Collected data
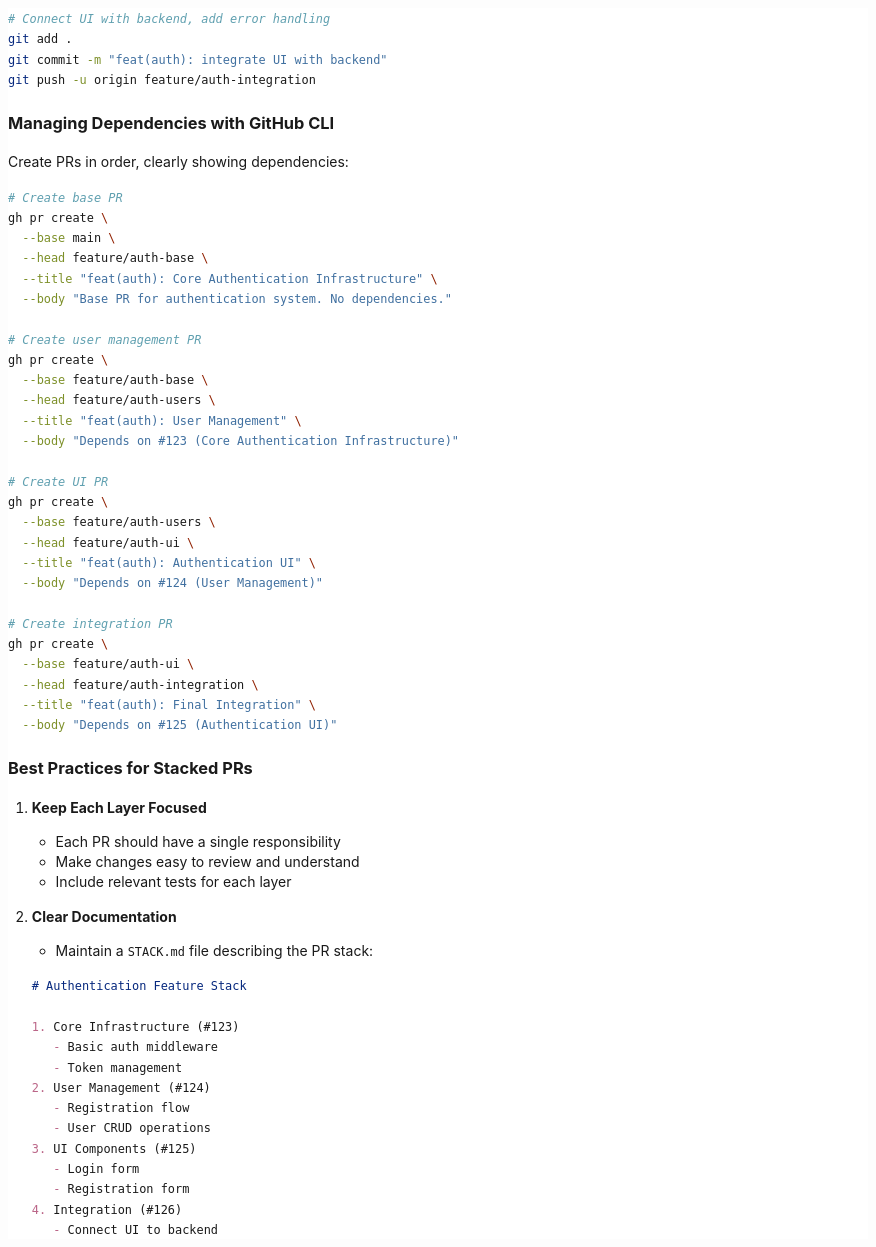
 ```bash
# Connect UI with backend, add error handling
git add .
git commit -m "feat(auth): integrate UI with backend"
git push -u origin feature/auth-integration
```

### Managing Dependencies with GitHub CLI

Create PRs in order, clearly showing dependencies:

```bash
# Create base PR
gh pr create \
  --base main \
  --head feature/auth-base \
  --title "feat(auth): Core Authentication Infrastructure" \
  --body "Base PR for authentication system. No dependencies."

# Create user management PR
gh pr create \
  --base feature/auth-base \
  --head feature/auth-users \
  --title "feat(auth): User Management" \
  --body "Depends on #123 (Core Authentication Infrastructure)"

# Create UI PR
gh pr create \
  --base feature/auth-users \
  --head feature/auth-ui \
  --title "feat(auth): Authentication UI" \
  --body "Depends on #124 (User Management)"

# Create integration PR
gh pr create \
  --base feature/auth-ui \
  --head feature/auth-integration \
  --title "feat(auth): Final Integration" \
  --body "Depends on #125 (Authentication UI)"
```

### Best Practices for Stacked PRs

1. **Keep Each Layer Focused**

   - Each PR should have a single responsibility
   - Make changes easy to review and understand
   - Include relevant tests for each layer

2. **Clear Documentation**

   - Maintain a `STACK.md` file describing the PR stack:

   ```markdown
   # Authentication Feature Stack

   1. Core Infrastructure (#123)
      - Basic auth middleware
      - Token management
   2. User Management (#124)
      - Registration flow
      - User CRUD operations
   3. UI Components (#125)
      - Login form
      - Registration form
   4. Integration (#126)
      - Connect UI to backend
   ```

• [TASK OBJECTIVE]: Leave out the pictures and retype the rest of the entries exactly.

• [EXERCISE RESPONSE]:
 ```bash
# Connect UI with backend, add error handling
git add .
git commit -m "feat(auth): integrate UI with backend"
git push -u origin feature/auth-integration
```

### Managing Dependencies with GitHub CLI

Create PRs in order, clearly showing dependencies:

```bash
# Create base PR
gh pr create \
  --base main \
  --head feature/auth-base \
  --title "feat(auth): Core Authentication Infrastructure" \
  --body "Base PR for authentication system. No dependencies."

# Create user management PR
gh pr create \
  --base feature/auth-base \
  --head feature/auth-users \
  --title "feat(auth): User Management" \
  --body "Depends on #123 (Core Authentication Infrastructure)"

# Create UI PR
gh pr create \
  --base feature/auth-users \
  --head feature/auth-ui \
  --title "feat(auth): Authentication UI" \
  --body "Depends on #124 (User Management)"

# Create integration PR
gh pr create \
  --base feature/auth-ui \
  --head feature/auth-integration \
  --title "feat(auth): Final Integration" \
  --body "Depends on #125 (Authentication UI)"
```

### Best Practices for Stacked PRs

1. **Keep Each Layer Focused**

   - Each PR should have a single responsibility
   - Make changes easy to review and understand
   - Include relevant tests for each layer

2. **Clear Documentation**

   - Maintain a `STACK.md` file describing the PR stack:

   ```markdown
   # Authentication Feature Stack

   1. Core Infrastructure (#123)
      - Basic auth middleware
      - Token management
   2. User Management (#124)
      - Registration flow
      - User CRUD operations
   3. UI Components (#125)
      - Login form
      - Registration form
   4. Integration (#126)
      - Connect UI to backend
   ```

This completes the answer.